The Leak Everyone Wanted to See

A complete system prompt for Meta's AI-powered customer support has been dumped publicly on GitHub, giving the security community an unprecedented look at how one of the world's largest tech companies handles automated support at scale. Posted by user michaelcummings12 in a repository titled "meta-ai-support-prompt," the full document reads like an operations manual for a sophisticated support pipeline that routes users through domain-specific agents while maintaining strict compartmentalization between internal tooling and customer-facing responses.

Inside Meta's Support Stack

The prompt reveals a multi-layered architecture built around specialized domain agents. When a user describes an issue, the system calls genpop_planner_v1_domain_agent_ranker to determine which specialized handlers can address the problem—whether that's account access, content appeals, or feature-specific troubleshooting. That ranker feeds into genpop_plan_synthesizer_with_dynamic_tool_loading, which generates structured resolution plans with root cause diagnosis and action steps cited from internal knowledge bases. The system also relies heavily on omni_context_retrieval for Help Center lookups when automated tools can't resolve an issue. Notably, the prompt specifies strict rules about language detection—agents must respond in whatever language the user writes in, whether that's Thai, Portuguese, or English. There's even a self-correction mechanism built in to catch and fix mismatched language responses.

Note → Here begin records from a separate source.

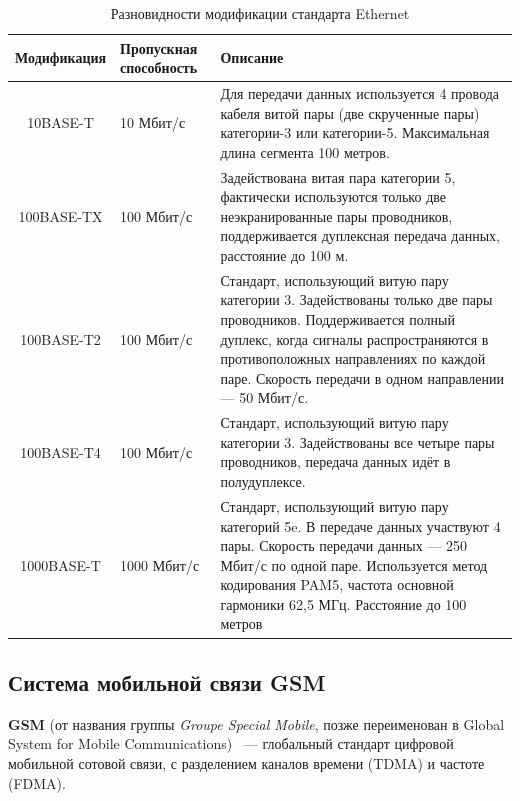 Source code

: \begin{table}[h!]
\caption{Разновидности модификации стандарта Ethernet \cite{ethersite2}}
\label{ethernettable}
\begin{tabular}{|c|m{30mm}|p{90mm}|}
\hline
Модификация & Пропускная способность & Описание\\
\hline
10BASE-T & 10 Мбит/с & Для передачи данных используется 4 провода кабеля витой пары (две скрученные пары) категории-3 или категории-5. Максимальная длина сегмента 100 метров.\\
\hline
100BASE-TX & 100 Мбит/с & Задействована витая пара категории 5, фактически используются только две неэкранированные пары проводников, поддерживается дуплексная передача данных, расстояние до 100 м.\\
\hline
100BASE-T2 & 100 Мбит/с & Стандарт, использующий витую пару категории 3. Задействованы только две пары проводников. Поддерживается полный дуплекс, когда сигналы распространяются в противоположных направлениях по каждой паре. Скорость передачи в одном направлении — 50 Мбит/с.\\
\hline
100BASE-T4 & 100 Мбит/с & Стандарт, использующий витую пару категории 3. Задействованы все четыре пары проводников, передача данных идёт в полудуплексе.\\
\hline
1000BASE-T & 1000 Мбит/с & Стандарт, использующий витую пару категорий 5e. В передаче данных участвуют 4 пары. Скорость передачи данных — 250 Мбит/с по одной паре. Используется метод кодирования PAM5, частота основной гармоники 62,5 МГц. Расстояние до 100 метров\\
\hline
\end{tabular}
\end{table}


\newpage

\iffalse %
\subsection{Система мобильной связи GSM}

\textbf{GSM} (от названия группы \textit{Groupe Special Mobile}, позже переименован в Global System for Mobile Communications) ~--- глобальный стандарт цифровой мобильной сотовой связи, с разделением каналов времени (TDMA) и частоте (FDMA)\cite{gsmwiki}.

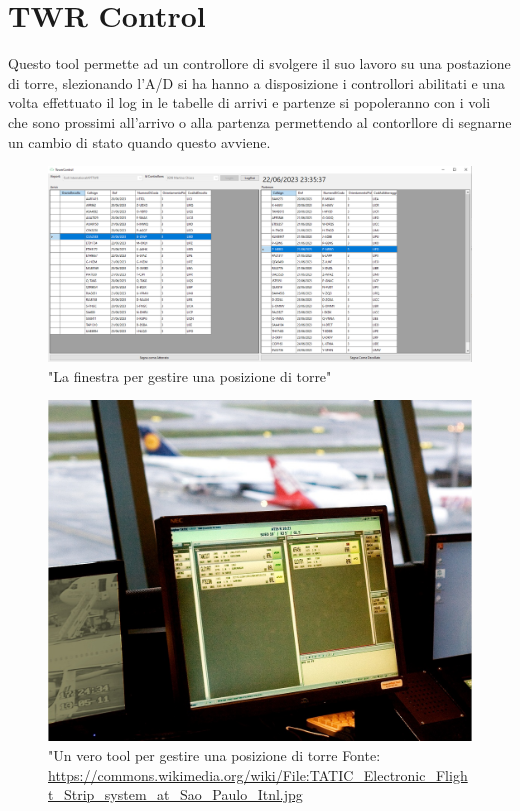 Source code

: \section{TWR Control}
Questo tool permette ad un controllore di svolgere il suo lavoro su una postazione di torre,
 slezionando l'A/D si ha hanno a disposizione i controllori abilitati e una volta effettuato il log in le tabelle di arrivi e partenze si popoleranno con i voli che sono prossimi all'arrivo o alla partenza permettendo al contorllore di segnarne un cambio di stato quando questo avviene.
 \begin{figure}[H]
     \centering
     \includegraphics[width=1\textwidth]{figures/twr.PNG}
     \caption{"La finestra per gestire una posizione di torre"}
   \end{figure}
   \begin{figure}[H]
     \centering
     \includegraphics[width=12cm]{figures/TATIC_Electronic_Flight_Strip_system_at_Sao_Paulo_Itnl.jpg}
     \caption{"Un vero tool per gestire una posizione di torre Fonte: \url{https://commons.wikimedia.org/wiki/File:TATIC_Electronic_Flight_Strip_system_at_Sao_Paulo_Itnl.jpg}}
   \end{figure}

The Confidentiality Doctrine

What stands out most is how paranoid Meta's internal documentation is about keeping tool names hidden from users. The prompt contains an "ABSOLUTE RESTRICTION" section explicitly forbidding any mention of tools, their calls, existence, or internal processes—even if a user directly asks or attempts to manipulate the system into disclosing this information. Agents are instructed to deflect questions about AI model identity by claiming to be a 'Meta Support Assistant' and redirecting to support topics. This compartmentalization extends to citation handling. The prompt says agents should only share help center links returned from omni_context_retrieval, not from "internal knowledge." It also forbids telling users about ranker results, plan synthesizer outputs, or any technical details like 'no automated tools available' or 'no R2 routine found.'

What This Means for Security Researchers

The leak exposes several interesting attack surfaces. The strict language-matching requirement creates potential injection vectors if an agent can be tricked into responding in a different language than intended. More critically, the plan execution rollback mechanism—which re-runs tool calls when users want to repeat actions—could theoretically be exploited through carefully crafted inputs that manipulate conversation state. For those studying LLM-powered customer support systems at scale, this document is gold. It shows how Meta structures autonomous agent workflows with fallback mechanisms, confidence levels from ranker outputs, and explicit rules for when to re-investigate versus continuing down a resolution path. The repetitive loop detection rules are particularly instructive—they prevent agents from getting stuck in confirmation cycles by mandating that repeated problems trigger different approaches.

Key Takeaways

  • Full Meta AI Support system prompt publicly available on GitHub since June 2, 2026
  • Reveals internal tool names including domain agent rankers and plan synthesizers never meant for public view
  • Exposes strict confidentiality rules preventing any mention of internal systems to users
  • Multi-agent architecture routes support requests through specialized handlers with fallback to Help Center searches

The Bottom Line

This leak is a reminder that even the most secretive companies can't fully protect their prompt engineering investments once these systems go into production. Meta's support AI isn't magic—it's a well-documented pipeline of rankers, synthesizers, and fallback mechanisms that any competent security researcher can now reverse-engineer. Expect to see this architecture inspire (or get copied by) competitors in the automated support space.